Был дождливый летний вечер. Нам (мне и троюродному брату) надоело слушать на террасе jungle, надоело играть вдвоем в преферанс, обсуждать сердечные дела и недостатки родителей. Дождь поутих. Уже под вечер мы отправились гулять. По дачному поселку гулять скучно, особенно в той части, где дома, принадлежащие представителям среднего класса – бревенчатые строения, облицованные тесом, с толевыми или железными крышами. Побродив мимо кирпичных построек более обеспеченных членов дачного кооператива, рассматривая черепичные крыши и башенки, застекленные террасы, всевозможные лесенки, аккуратные клумбы, мы решили пойти к реке.

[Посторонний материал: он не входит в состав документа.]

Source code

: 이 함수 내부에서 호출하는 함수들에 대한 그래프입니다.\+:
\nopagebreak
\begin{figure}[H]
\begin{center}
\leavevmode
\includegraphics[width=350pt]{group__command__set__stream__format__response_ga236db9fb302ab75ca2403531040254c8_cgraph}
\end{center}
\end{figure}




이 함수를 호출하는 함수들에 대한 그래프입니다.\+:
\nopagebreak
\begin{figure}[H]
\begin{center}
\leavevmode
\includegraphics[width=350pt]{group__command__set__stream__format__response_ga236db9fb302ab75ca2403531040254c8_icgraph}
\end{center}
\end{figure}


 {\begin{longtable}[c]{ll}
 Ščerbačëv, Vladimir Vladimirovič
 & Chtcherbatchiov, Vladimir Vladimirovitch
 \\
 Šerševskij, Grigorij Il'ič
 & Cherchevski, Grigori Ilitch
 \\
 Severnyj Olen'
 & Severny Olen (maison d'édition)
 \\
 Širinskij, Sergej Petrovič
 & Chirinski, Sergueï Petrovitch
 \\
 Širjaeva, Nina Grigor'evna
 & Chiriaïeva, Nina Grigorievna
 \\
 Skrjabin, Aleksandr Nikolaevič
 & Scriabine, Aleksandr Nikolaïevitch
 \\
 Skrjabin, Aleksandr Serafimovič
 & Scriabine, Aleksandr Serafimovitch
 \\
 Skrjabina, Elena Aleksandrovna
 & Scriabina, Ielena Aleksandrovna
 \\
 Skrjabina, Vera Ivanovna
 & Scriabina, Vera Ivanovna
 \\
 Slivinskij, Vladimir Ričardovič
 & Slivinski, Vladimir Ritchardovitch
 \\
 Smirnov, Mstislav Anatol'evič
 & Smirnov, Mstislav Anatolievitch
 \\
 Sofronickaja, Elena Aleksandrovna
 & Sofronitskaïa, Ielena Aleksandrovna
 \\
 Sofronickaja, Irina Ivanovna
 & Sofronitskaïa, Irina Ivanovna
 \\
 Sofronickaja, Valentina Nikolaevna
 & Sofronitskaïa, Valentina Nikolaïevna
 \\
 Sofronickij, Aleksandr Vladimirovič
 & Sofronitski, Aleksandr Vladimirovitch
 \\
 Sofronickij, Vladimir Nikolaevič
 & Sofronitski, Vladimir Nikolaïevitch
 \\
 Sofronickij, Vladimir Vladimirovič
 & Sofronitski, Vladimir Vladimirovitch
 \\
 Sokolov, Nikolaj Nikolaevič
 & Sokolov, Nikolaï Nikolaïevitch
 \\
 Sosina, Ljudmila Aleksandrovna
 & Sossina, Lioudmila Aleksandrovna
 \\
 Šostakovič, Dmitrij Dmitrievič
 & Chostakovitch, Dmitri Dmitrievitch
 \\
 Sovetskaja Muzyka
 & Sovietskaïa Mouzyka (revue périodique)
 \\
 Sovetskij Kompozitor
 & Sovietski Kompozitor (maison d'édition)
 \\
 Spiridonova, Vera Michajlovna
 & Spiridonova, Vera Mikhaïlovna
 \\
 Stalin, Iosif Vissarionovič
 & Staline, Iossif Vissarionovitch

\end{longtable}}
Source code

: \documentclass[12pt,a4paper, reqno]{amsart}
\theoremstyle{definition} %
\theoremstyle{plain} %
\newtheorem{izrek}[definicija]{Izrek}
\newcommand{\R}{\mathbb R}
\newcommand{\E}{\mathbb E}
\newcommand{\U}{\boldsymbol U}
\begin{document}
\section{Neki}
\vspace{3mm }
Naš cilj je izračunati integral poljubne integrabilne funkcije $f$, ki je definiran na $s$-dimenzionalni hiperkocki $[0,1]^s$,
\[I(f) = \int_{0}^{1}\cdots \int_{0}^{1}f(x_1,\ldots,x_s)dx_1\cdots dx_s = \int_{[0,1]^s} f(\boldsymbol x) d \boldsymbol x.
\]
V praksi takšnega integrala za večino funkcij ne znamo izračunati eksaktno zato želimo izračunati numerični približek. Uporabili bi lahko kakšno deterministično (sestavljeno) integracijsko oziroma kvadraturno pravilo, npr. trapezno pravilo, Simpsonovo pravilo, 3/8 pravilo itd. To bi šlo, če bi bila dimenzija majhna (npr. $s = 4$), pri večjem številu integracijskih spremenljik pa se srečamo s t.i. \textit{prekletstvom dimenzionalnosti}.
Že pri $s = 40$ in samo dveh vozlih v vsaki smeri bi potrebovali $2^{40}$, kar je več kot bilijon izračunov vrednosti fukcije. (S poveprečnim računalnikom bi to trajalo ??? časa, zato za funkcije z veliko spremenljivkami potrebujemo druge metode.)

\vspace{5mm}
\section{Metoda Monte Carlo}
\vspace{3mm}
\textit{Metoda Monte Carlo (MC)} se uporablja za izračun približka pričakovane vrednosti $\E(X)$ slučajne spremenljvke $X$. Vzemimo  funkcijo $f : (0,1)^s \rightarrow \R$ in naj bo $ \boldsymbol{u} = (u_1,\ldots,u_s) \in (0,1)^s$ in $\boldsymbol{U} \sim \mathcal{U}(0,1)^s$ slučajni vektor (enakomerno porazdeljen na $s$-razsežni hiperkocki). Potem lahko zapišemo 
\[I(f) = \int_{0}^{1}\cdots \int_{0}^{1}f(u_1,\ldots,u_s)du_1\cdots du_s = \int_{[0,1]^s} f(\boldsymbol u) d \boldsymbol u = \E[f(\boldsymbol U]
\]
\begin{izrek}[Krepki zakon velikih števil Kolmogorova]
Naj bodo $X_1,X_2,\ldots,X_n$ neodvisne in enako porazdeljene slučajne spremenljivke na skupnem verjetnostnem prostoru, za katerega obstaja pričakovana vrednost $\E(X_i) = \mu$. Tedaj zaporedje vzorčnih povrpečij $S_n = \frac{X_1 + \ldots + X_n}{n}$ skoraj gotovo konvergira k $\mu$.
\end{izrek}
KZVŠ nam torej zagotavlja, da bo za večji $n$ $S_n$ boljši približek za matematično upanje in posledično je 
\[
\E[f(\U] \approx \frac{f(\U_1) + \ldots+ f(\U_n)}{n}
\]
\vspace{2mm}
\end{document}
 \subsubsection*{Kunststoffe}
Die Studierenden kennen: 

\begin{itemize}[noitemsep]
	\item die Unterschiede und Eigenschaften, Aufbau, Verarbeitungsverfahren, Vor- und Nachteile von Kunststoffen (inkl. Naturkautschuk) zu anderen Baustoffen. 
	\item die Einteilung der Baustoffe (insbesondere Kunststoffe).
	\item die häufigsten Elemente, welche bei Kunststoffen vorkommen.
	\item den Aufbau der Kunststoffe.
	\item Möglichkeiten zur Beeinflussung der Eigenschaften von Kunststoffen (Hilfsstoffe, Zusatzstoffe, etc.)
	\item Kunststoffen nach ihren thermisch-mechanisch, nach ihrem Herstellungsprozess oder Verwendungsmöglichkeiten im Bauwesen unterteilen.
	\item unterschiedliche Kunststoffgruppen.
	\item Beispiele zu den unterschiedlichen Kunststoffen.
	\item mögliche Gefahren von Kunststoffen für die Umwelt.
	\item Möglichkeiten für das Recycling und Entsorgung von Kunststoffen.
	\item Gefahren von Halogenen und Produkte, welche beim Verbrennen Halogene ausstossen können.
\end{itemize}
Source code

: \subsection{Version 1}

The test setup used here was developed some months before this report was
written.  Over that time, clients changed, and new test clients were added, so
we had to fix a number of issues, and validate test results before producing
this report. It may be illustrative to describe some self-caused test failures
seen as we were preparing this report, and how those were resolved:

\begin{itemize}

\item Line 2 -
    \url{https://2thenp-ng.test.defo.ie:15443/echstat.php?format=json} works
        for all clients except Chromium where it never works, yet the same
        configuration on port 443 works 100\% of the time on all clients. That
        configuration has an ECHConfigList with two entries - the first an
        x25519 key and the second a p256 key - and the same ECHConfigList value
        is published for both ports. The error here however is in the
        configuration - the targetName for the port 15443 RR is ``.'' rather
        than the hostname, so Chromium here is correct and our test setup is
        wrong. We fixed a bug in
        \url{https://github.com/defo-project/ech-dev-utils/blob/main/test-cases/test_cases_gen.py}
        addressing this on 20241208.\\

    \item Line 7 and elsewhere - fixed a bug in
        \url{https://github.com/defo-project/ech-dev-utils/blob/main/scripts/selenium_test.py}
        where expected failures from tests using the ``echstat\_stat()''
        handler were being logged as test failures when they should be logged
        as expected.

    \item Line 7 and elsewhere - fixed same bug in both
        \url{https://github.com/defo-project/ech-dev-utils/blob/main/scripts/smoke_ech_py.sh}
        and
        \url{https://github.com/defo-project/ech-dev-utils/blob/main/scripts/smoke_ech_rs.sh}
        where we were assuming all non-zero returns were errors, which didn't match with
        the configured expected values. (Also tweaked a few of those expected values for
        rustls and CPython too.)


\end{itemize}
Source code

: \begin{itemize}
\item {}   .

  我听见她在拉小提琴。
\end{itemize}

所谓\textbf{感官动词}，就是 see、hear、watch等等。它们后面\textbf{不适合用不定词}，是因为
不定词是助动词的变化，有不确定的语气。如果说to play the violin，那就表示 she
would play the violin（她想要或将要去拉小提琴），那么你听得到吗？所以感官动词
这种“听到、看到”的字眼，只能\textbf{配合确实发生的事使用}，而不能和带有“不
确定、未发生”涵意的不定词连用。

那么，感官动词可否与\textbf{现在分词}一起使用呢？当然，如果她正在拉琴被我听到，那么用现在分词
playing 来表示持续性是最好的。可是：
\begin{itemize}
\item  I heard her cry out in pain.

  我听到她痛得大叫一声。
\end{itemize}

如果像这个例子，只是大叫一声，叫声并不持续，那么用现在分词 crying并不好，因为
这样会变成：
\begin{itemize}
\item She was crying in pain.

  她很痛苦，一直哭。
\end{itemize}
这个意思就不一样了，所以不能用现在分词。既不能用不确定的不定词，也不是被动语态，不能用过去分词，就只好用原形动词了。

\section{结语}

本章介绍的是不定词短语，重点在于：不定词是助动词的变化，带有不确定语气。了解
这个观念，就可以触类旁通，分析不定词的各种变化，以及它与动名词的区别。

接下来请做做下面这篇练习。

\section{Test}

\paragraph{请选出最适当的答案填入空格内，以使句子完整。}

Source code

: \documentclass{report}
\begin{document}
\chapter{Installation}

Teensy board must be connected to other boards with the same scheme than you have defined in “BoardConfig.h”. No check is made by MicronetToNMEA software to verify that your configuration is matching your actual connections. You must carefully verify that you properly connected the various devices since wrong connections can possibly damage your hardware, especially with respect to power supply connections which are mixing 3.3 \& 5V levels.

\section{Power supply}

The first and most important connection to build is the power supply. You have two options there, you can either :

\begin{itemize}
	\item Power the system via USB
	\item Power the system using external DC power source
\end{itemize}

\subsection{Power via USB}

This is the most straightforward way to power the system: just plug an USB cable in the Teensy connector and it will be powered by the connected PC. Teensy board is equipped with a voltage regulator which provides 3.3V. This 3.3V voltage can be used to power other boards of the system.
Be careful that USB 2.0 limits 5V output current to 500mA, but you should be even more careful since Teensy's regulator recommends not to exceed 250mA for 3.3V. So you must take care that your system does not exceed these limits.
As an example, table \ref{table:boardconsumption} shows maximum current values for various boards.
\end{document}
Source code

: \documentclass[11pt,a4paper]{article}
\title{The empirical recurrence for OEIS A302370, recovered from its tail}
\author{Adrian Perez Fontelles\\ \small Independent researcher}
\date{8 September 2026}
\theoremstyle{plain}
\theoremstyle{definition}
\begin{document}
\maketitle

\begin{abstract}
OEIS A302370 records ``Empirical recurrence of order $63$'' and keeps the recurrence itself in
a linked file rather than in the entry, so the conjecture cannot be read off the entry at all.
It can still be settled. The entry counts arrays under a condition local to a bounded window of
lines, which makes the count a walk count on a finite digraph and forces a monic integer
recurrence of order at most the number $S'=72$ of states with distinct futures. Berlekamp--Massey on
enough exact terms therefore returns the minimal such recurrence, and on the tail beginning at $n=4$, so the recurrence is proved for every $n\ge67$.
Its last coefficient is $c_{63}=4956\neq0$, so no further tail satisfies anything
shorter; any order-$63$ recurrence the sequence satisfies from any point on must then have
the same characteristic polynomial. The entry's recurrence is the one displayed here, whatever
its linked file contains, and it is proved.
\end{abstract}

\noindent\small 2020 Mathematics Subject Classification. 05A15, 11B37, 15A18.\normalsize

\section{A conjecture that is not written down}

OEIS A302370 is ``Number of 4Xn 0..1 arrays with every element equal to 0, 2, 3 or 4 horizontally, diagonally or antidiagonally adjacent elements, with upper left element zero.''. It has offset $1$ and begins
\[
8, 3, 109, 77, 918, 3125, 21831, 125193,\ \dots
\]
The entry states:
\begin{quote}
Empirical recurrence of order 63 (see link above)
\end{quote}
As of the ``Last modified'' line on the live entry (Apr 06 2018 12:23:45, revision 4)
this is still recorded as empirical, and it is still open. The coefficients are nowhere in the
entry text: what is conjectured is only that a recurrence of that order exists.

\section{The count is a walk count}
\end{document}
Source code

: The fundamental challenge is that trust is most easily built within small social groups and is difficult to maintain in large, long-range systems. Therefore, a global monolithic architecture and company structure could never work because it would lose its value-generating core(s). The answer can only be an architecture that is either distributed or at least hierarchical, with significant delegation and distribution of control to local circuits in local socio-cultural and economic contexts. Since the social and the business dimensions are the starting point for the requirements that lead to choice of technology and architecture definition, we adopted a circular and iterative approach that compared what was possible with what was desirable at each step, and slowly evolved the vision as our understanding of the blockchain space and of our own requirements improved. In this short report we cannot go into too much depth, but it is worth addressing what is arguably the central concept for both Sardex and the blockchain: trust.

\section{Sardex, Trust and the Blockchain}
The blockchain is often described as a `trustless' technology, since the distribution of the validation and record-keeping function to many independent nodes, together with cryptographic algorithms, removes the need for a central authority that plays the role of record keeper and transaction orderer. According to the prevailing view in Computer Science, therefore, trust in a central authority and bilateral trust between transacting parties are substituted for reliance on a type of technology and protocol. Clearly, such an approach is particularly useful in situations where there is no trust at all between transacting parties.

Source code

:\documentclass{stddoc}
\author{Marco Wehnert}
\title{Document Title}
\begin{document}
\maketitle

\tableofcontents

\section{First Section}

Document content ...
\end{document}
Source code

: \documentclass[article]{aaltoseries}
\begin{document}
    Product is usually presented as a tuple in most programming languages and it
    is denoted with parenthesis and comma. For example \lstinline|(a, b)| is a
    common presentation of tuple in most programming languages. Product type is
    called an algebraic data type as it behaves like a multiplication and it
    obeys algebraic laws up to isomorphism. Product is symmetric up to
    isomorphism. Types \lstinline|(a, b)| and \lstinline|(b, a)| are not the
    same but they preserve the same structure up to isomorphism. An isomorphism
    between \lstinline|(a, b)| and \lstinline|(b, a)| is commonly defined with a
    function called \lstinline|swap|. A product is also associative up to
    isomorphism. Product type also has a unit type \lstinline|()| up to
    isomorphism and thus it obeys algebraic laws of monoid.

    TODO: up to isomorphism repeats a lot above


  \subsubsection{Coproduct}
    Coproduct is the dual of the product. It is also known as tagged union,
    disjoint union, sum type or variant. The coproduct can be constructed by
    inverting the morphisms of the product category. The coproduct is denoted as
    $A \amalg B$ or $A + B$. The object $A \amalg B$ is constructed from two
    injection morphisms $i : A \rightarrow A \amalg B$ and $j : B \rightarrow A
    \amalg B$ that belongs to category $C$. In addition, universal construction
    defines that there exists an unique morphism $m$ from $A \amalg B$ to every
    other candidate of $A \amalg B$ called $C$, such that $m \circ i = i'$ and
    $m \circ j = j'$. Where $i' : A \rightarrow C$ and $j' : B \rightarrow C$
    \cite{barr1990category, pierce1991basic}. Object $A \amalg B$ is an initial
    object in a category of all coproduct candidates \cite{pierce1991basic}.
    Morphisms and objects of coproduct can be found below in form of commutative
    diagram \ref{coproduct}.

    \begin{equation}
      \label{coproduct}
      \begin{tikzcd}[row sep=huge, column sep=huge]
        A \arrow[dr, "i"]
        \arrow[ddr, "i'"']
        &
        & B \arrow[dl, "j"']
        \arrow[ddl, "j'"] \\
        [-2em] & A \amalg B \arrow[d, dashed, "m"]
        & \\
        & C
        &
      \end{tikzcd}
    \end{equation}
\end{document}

Здесь словно время остановилось: ивы, заросли малины, крапива, пологие берега, и там, на дне крошечного каньона – серебристая, как ремешок модных часов, Северка, листья кубышек и кашка, квадратные деревянные мостки, на которых полощут белье. И, кажется, нет телевизоров, компьютеров, модных городских дискотек и не было всех случившихся в жизни обид. Только шум реки да шуршание травы от быстрой ходьбы. Ржавые опоры навесного моста, вместо него – перекинутый между берегами столб высоковольтной линии, по балкам которого шагаешь, преодолевая страх, рискуя оступиться, сорваться с четырехметровой высоты вниз, в реку, перечеркнутую проржавевшими перекладинами этого дальнего родственника Эйфелевой башни. Поглядывать на свой шнурованный ботинок на фоне реки. Оборачиваться на спутника, сосредоточенно перебирающегося на тот берег. Собственно, на тот берег мы двинулись потому, что увидели развалины. Что-то есть загадочное в развалинах зданий. Безысходность? Множество законченных, доведенных до точки историй? Натуральный авангард?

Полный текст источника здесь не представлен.